For a manufacturing business, that means the platform can identify that, in four hours’ time, balancing prices are likely to spike, that the site has a production window that can be shifted by 45 minutes without operational penalty, and that doing so would generate £X in revenue while reducing the site’s peak demand charge. That decision-making used to require a specialist energy trader with deep market knowledge. Now it happens automatically, continuously, and at a granularity no human could replicate across a large portfolio.
Our FlexPilot service creates a virtual replica of a site’s energy consumption, identifies the interplay between production schedules and energy costs, and generates real-time recommendations or automated actions. In cement manufacturing, for instance, we’ve modelled savings in excess of £3.5M annually for a single site. That kind of value proposition moves the conversation well beyond traditional demand response.
Q: What sectors do you see as the biggest untapped opportunity for demand response right now?
Beyond data centres, which we’ve discussed, I’d highlight three. Manufacturing is underappreciated. The combination of energy-intensive processes, on-site generation and storage assets, and the increasing pressure to reduce operational costs makes industrial C&I a natural fit for advanced flexibility. FlexPilot is a direct response to that opportunity; the ability to align production scheduling with energy market signals is genuinely transformative for energy-intensive manufacturers.
Cold storage and food distribution is another. These facilities have significant thermal inertia, they can pre-cool within tight temperature bands and then reduce consumption during peak periods without any impact on the product. It’s an almost ideal demand response asset, but many operators haven’t fully monetised it yet.

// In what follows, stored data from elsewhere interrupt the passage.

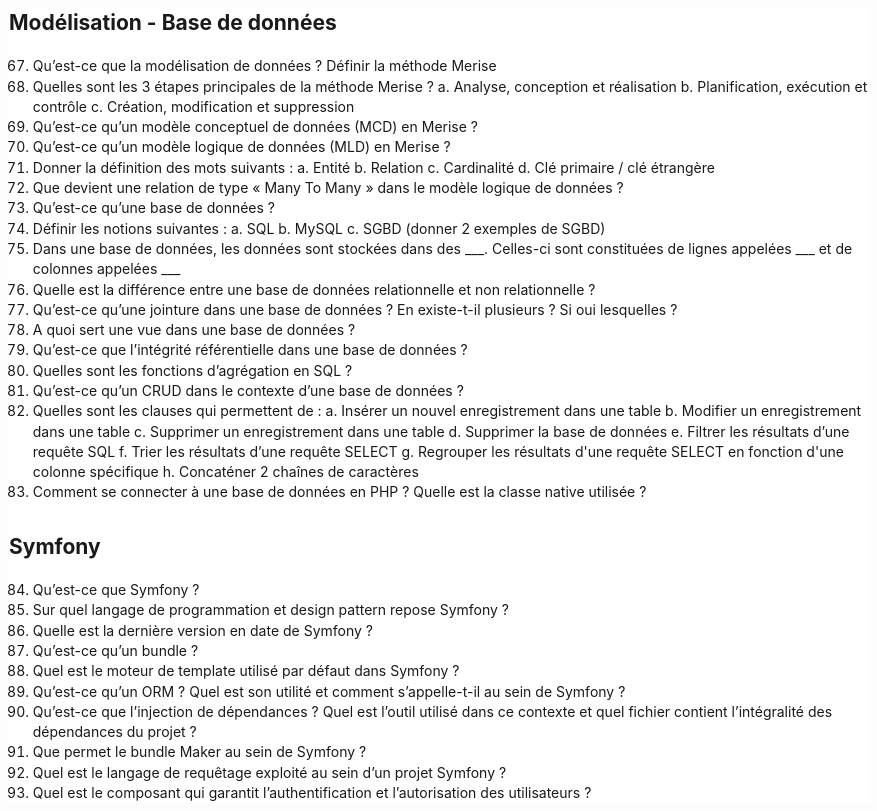 ## Modélisation - Base de données
67.	Qu’est-ce que la modélisation de données ? Définir la méthode Merise
68.	Quelles sont les 3 étapes principales de la méthode Merise ? 
a.	Analyse, conception et réalisation
b.	Planification, exécution et contrôle
c.	Création, modification et suppression
69.	Qu’est-ce qu’un modèle conceptuel de données (MCD) en Merise ?
70.	Qu’est-ce qu’un modèle logique de données (MLD) en Merise ?
71.	Donner la définition des mots suivants :
a.	Entité
b.	Relation
c.	Cardinalité
d.	Clé primaire / clé étrangère
72.	Que devient une relation de type « Many To Many » dans le modèle logique de données ?
73.	Qu’est-ce qu’une base de données ?
74.	Définir les notions suivantes : 
a.	SQL
b.	MySQL
c.	SGBD (donner 2 exemples de SGBD)
75.	Dans une base de données, les données sont stockées dans des ___. Celles-ci sont constituées de lignes appelées ___ et de colonnes appelées ___
76.	Quelle est la différence entre une base de données relationnelle et non relationnelle ?
77.	Qu’est-ce qu’une jointure dans une base de données ? En existe-t-il plusieurs ? Si oui lesquelles ?
78.	A quoi sert une vue dans une base de données ?
79.	Qu’est-ce que l’intégrité référentielle dans une base de données ?
80.	Quelles sont les fonctions d’agrégation en SQL ?
81.	Qu’est-ce qu’un CRUD dans le contexte d’une base de données ?
82.	Quelles sont les clauses qui permettent de :
a.	Insérer un nouvel enregistrement dans une table
b.	Modifier un enregistrement dans une table
c.	Supprimer un enregistrement dans une table
d.	Supprimer la base de données
e.	Filtrer les résultats d’une requête SQL
f.	Trier les résultats d’une requête SELECT
g.	Regrouper les résultats d'une requête SELECT en fonction d'une colonne spécifique
h.	Concaténer 2 chaînes de caractères 
83.	Comment se connecter à une base de données en PHP ? Quelle est la classe native utilisée ?

## Symfony
84.	Qu’est-ce que Symfony ?
85.	Sur quel langage de programmation et design pattern repose Symfony ? 
86.	Quelle est la dernière version en date de Symfony ?
87.	Qu’est-ce qu’un bundle ? 
88.	Quel est le moteur de template utilisé par défaut dans Symfony ?
89.	Qu’est-ce qu’un ORM ? Quel est son utilité et comment s’appelle-t-il au sein de Symfony ?
90.	Qu’est-ce que l’injection de dépendances ? Quel est l’outil utilisé dans ce contexte et quel fichier contient l’intégralité des dépendances du projet ?
91.	Que permet le bundle Maker au sein de Symfony ? 
92.	Quel est le langage de requêtage exploité au sein d’un projet Symfony ?
93.	Quel est le composant qui garantit l’authentification et l’autorisation des utilisateurs ?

And increasingly, commercial real estate, retail portfolios, logistics hubs. The proliferation of smart building management systems and sub-metering technology means that assets which were invisible five years ago are now connectable and dispatchable. The reduction in minimum unit size is directly relevant here as it means aggregators can now build viable portfolios from assets that wouldn’t previously have qualified individually.
Q: For a business that’s new to demand response, what’s the single most important thing they need to understand going into 2026?
That the barrier to entry is lower than they think, and the cost of delay is higher than they think. I still speak with businesses that have significant flexible load capacity and haven’t participated in any flexibility markets because they assume it will be operationally disruptive, or that their site isn’t large enough, or that the administration is too complex. In 2019, some of those concerns had merit. In 2026, they don’t; or at least, a good aggregator should be able to manage that.
The cost of delay is that these markets are maturing and the easiest revenue stacking opportunities go to those who prove assets and build track records first. Capacity Market agreements, for instance, reward reliability over time. A business that participates now is building something that has value beyond the immediate payment; it’s establishing a position in markets that are only going to grow in importance.
The wider energy transition is also pushing network charges and wholesale volatility in one direction. Businesses that understand how to work with markets rather than just absorb higher costs are going to have a structural cost advantage over those that don’t. Demand response is, at its best, a business strategy not just an energy product.